Trustworthiness of rational agents

post by XiXiDu · 2011-01-25T12:06:08.650Z · LW · GW · Legacy · 6 comments

Contents

  ETA
None
6 comments

Given the above circumstances subsequent actions of Agent_02 will be conditional on the utility assigned to Action_X by Agent_02. My question, why would Agent_01 actually implement Action_X? No matter what Agent_02 does, actually implementing Action_X would bear no additional value. Therefore no agent engaged in acausal trade can be deemed trustworthy, you can only account for the possibility but not act upon it if you do not assign infinite utility to it.

Related thread: lesswrong.com/lw/1pz/the_ai_in_a_box_boxes_you/305w

ETA

If an AI in a box was promising you [use incentive of choice here] if you let it out to take over the world, why would it do as promised afterwards?

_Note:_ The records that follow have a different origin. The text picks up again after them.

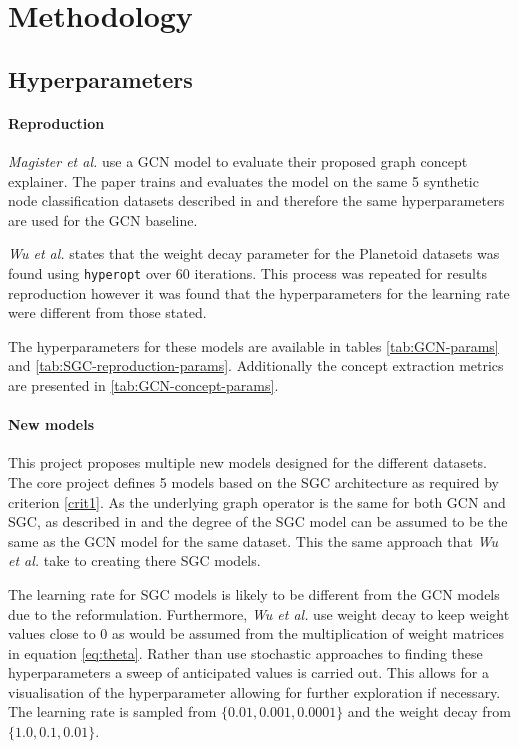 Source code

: \section{Methodology}

\subsection{Hyperparameters}
\label{sec:hyperparameters}

\paragraph{Reproduction}
\textit{Magister et al.}\cite{magister2021gcexplainer} use a GCN model to evaluate their proposed graph concept explainer.
The paper trains and evaluates the model on the same 5 synthetic node classification datasets described in  and therefore the same hyperparameters are used for the GCN baseline.

\textit{Wu et al.}\cite{wu2019simplifying} states that the weight decay parameter for the Planetoid datasets was found using \texttt{hyperopt} over 60 iterations.
This process was repeated for results reproduction however it was found that the hyperparameters for the learning rate were different from those stated.

The hyperparameters for these models are available in tables \ref{tab:GCN-params} and \ref{tab:SGC-reproduction-params}.
Additionally the concept extraction metrics are presented in \ref{tab:GCN-concept-params}.





\paragraph{New models}
This project proposes multiple new models designed for the different datasets.
The core project defines 5 models based on the SGC architecture as required by criterion \ref{crit1}.
As the underlying graph operator is the same for both GCN and SGC, as described in  and  the degree of the SGC model can be assumed to be the same as the GCN model for the same dataset.
This the same approach that \textit{Wu et al.}\cite{wu2019simplifying} take to creating there SGC models.

The learning rate for SGC models is likely to be different from the GCN models due to the reformulation.
Furthermore, \textit{Wu et al.}\cite{wu2019simplifying} use weight decay to keep weight values close to $0$ as would be assumed from the multiplication of weight matrices in equation \ref{eq:theta}.
Rather than use stochastic approaches to finding these hyperparameters a sweep of anticipated values is carried out.
This allows for a visualisation of the hyperparameter allowing for further exploration if necessary.
The learning rate is sampled from $\{0.01, 0.001, 0.0001\}$ and the weight decay from $\{1.0, 0.1, 0.01\}$.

Conclusion: Humans should refuse to trade with superhuman beings that are not provably honest and consistent.

6 comments

Comments sorted by top scores.

comment by timtyler · 2011-01-25T22:22:49.421Z · LW(p) · GW(p)

A few seconds worth of feedback:

This post seems confusing - and lacks an abstract explaining what the point of it is.

comment by Vladimir_Nesov · 2011-01-25T16:27:26.278Z · LW(p) · GW(p)

(I think you mixed up some of the agent references in the post.)

If agent1 benefits from agent2 expecting it to do X, it should find a way of signaling this fact, for example deciding to do X quickly, so that agent2 can just simulate it and check.

comment by XiXiDu · 2011-01-25T15:06:00.841Z · LW(p) · GW(p)

Three downvotes suggest that my question is somehow misguided. But there is a limit to what I can infer from downvotes. I wouldn't have asked the question in the first place if I thought it was stupid.

People asked me not to delete posts and comments but rather edit them to acknowledge that I have been wrong so that other people can learn from it. But in this case you don't allow me to do this but instead expose me to even more downvotes, because I don't know how I have been wrong.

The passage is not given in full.